Вырастили с женой пятерых детей, выучили, сделали профессионалами. Выдали замуж дочерей за хороших профессионалов, женили и сыновей. И вот у меня 13 внуков и две правнучки. А жена-перуанка умерла от рака после нашего 43-летнего брака...

Потом пришла аграрная реформа, за гроши отняли имение. Но были у меня кое-какие сбережения, два собственных дома в городе. И вот, оставшись один, поехал я на кадетский съезд в Каракас и на свидание с братом отцом Сергием. Да, видно, в мои годы – не очень хорошо ездить далеко. Ведь мне уже 82, укатали Сивку крутые горки.

Все 63 года моей жизни в Перу с русскими почти не встречался. Нет их здесь. Как-то ездил в Лиму на свадьбу внучки, то зашел на воскресную службу в нашу православную церковь. Сооружали её русские второй эмиграции. Теперь она под покровительством греческого посольства, а священник серб. Из прихожан только двух человек нашёл русскими людьми: граф Сергей Коновницын и старушка, вдова полковника Фон Мекка, приехавшая с мужем в 1929 году, вместе с кубанскими казаками, когда и я приехал...

Переписывался с однокашниками, но переписка постепенно прервалась. Одни умерли, другие больны и не пишут. Как-то послал больше дюжины открыток с поздравлением на Рождество Христово, а в ответ получил только три.

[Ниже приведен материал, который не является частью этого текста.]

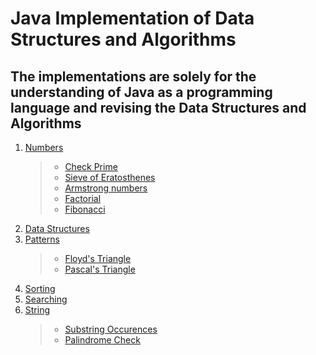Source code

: # Java Implementation of Data Structures and Algorithms

## The implementations are solely for the understanding of Java as a programming language and revising the Data Structures and Algorithms

1. [Numbers](./numbers/)
   > - [Check Prime](./numbers/Prime.java)
   > - [Sieve of Eratosthenes](./numbers/SieveOfEratosthenes.java)
   > - [Armstrong numbers](./numbers/Armstrong.java)
   > - [Factorial](./numbers/Factorial.java)
   > - [Fibonacci](./numbers/Fibonacci.java)
2. [Data Structures](./data-structures)
3. [Patterns](./patterns/)
   > - [Floyd's Triangle](./patterns/FloydTriangle.java)
   > - [Pascal's Triangle](./patterns/PascalsTriangle.java)
4. [Sorting](./sorting/)
5. [Searching](./searching/)
6. [String](./strings/)
   > - [Substring Occurences](./strings/Substring.java)
   > - [Palindrome Check](./strings/Palindrome.java)
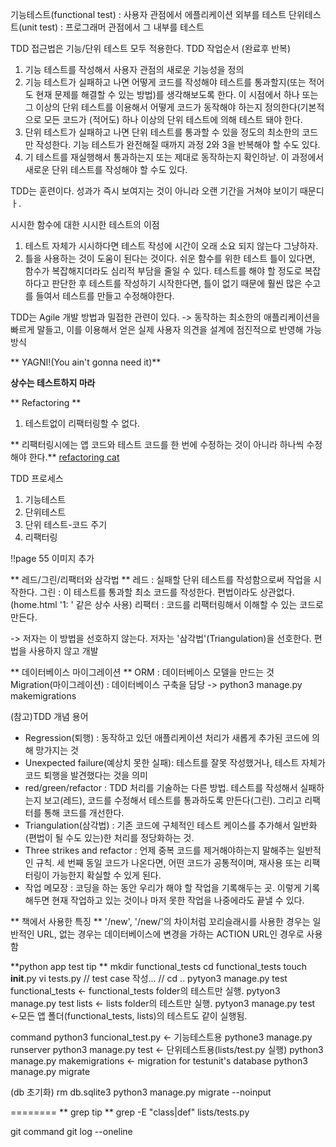 기능테스트(functional test) : 사용자 관점에서 에플리케이션 외부를 테스트
단위테스트(unit test) : 프로그래머 관점에서 그 내부를 테스트

TDD 접근법은 기능/단위 테스트 모두 적용한다. 
TDD 작업순서 (완료후 반복)
1. 기능 테스트를 작성해서 사용자 관점의 새로운 기능성을 정의
1. 기능 테스트가 실패하고 나면 어떻게 코드를 작성해야 테스트를 통과할지(또는 적어도 현재 문제를 해결할 수 있는 방법)를 생각해보도록 한다. 이 시점에서 하나 또는 그 이상의 단위 테스트를 이용해서 어떻게 코드가 동작해야 하는지 정의한다(기본적으로 모든 코드가 (적어도) 하나 이상의 단위 테스트에 의해 테스트 돼야 한다.
1. 단위 테스트가 실패하고 나면 단위 테스트를 통과할 수 있을 정도의 최소한의 코드만 작성한다. 기능 테스트가 완전해질 때까지 과정 2와 3을 반복해야 할 수도 있다.
1. 기 테스트를 재실행해서 통과하는지 또는 제대로 동작하는지 확인하낟. 이 과정에서 새로운 단위 테스트를 작성해야 할 수도 있다. 


TDD는 훈련이다. 성과가 즉시 보여지는 것이 아니라 오랜 기간을 거쳐야 보이기 때문디ㅏ.

시시한 함수에 대한 시시한 테스트의 이점
1. 테스트 자체가 시시하다면 테스트 작성에 시간이 오래 소요 되지 않는다 그냥하자.
1. 틀을 사용하는 것이 도움이 된다는 것이다. 쉬운 함수를 위한 테스트 틀이 있다면, 함수가 복잡해지더라도 심리적 부담을 줄일 수 있다. 테스트를 해야 할 정도로 복잡하다고 판단한 후 테스트를 작성하기 시작한다면, 틀이 없기 때문에 훨씬 많은 수고를 들여서 테스트를 만들고 수정해야한다.


TDD는 Agile 개발 방법과 밀접한 관련이 있다. -> 동작하는 최소한의 애플리케이션을 빠르게 말들고, 이를 이용해서 얻은 실제 사용자 의견을 설계에 점진적으로 반영해 가능 방식

** YAGNI!(You ain't gonna need it)** 




**상수는 테스트하지 마라** 

** Refactoring **
1. 테스트없이 리팩터링할 수 없다.

** 리팩터링시에는 앱 코드와 테스트 코드를 한 번에 수정하는 것이 아니라 하나씩 수정해야 한다.** 
[refactoring cat](https://www.youtube.com/watch?v=wmOofF7FnQA)

TDD 프로세스
1. 기능테스트
1. 단위테스트
1. 단위 테스트-코드 주기
1. 리팩터링

!!page 55 이미지 추가


** 레드/그린/리팩터와 삼각법 **
레드 : 실패할 단위 테스트를 작성함으로써 작업을 시작한다.
그린 : 이 테스트를 통과할 최소 코드를 작성한다. 편법이라도 상관없다.(home.html '1: ' 같은 상수 사용)
리팩터 : 코드를 리팩터링해서 이해할 수 있는 코드로 만든다.

-> 저자는 이 방법을 선호하지 않는다. 저자는 '삼각법'(Triangulation)을 선호한다. 편법을 사용하지 않고 개발

** 데이터베이스 마이그레이션 **
ORM : 데이터베이스 모델을 만드는 것
Migration(마이그레이션) : 데이터베이스 구축을 담당
-> python3 manage.py makemigrations

(참고)TDD 개념 용어
* Regression(퇴행) : 동작하고 있던 애플리케이션 처리가 새롭게 추가된 코드에 의해 망가지는 것
* Unexpected failure(예상치 못한 실패): 테스트를 잘못 작성했거나, 테스트 자체가 코드 퇴행을 발견했다는 것을 의미
* red/green/refactor : TDD 처리를 기술하는 다른 방법. 
테스트를 작성해서 실패하는지 보고(레드), 코드를 수정해서 테스트를 통과하도록 만든다(그린). 그리고 리팩터를 통해 코드를 개선한다.
* Triangulation(삼각법) : 기존 코드에 구체적인 테스트 케이스를 추가해서 일반화(편법이 될 수도 있는)한 처리를 정당화하는 것.
* Three strikes and refactor : 언제 중복 코드를 제거해야하는지 말해주는 일반적인 규칙. 세 번째 동일 코드가 나온다면, 어떤 코드가 공통적이며, 재사용 또는 리팩터링이 가능한지 확실할 수 있게 된다.
* 작업 메모장 : 코딩을 하는 동안 우리가 해야 할 작업을 기록해두는 곳. 이렇게 기록해두면 현재 작업하고 있는 것이나 마저 못한 작업을 나중에라도 끝낼 수 있다.

** 책에서 사용한 특징 **
'/new', '/new/'의 차이처럼 꼬리슬래시를 사용한 경우는 일반적인 URL, 없는 경우는 데이터베이스에 변경을 가하는 ACTION URL인 경우로 사용함



   
**python app test tip ** 
mkdir functional_tests
cd functional_tests
touch __init__.py
vi tests.py
// test case 작성... //
cd ..
pytyon3 manage.py test functional_tests <- functional_tests folder의 테스트만 실행.
pytyon3 manage.py test lists <- lists folder의 테스트만 실행.
pytyon3 manage.py test <-모든 앱 폴더(functional_tests, lists)의 테스트도 같이 실행됨.


command 
python3 funcional_test.py   <- 기능테스트용
pythone3 manage.py runserver
python3 manage.py test      <- 단위테스트용(lists/test.py 실행)
python3 manage.py makemigrations <- migration for testunit's database
python3 manage.py migrate

(db 초기화)
rm db.sqlite3
python3 manage.py migrate --noinput

 ========
** grep tip ** 
grep -E "class|def" lists/tests.py






git command
git log --oneline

Однажды приезжал в наши места грузинский балет, спустя долгое время был балет из Красноярска. Приятно было говорить с сибиряками, ведь я тоже сибиряк. Родился я в военном городке около Иркутска. Мой отец был кадровым офицером сибирских стрелков. Оба мои родителя, отец и мать, родом из Умани, но жили в Сибири. Отец, как я сказал, военный, а мать кончила высшие педагогические курсы в Санкт-Петербурге, была директрисой Зеленой гимназии во Владивостоке. Вот если бы Бог позволил, так хотелось бы взглянуть на Владивосток, где когда-то играл в парке Невельского, и – на Иркутск с его красавицей Ангарой и священным Байкалом... Не видал я ни Москвы, ни Питера. Но у бабушки нашей было маленькое имение близь Умани, туда мы ездили летом за вареньем... Воспоминание о чудном прошлом!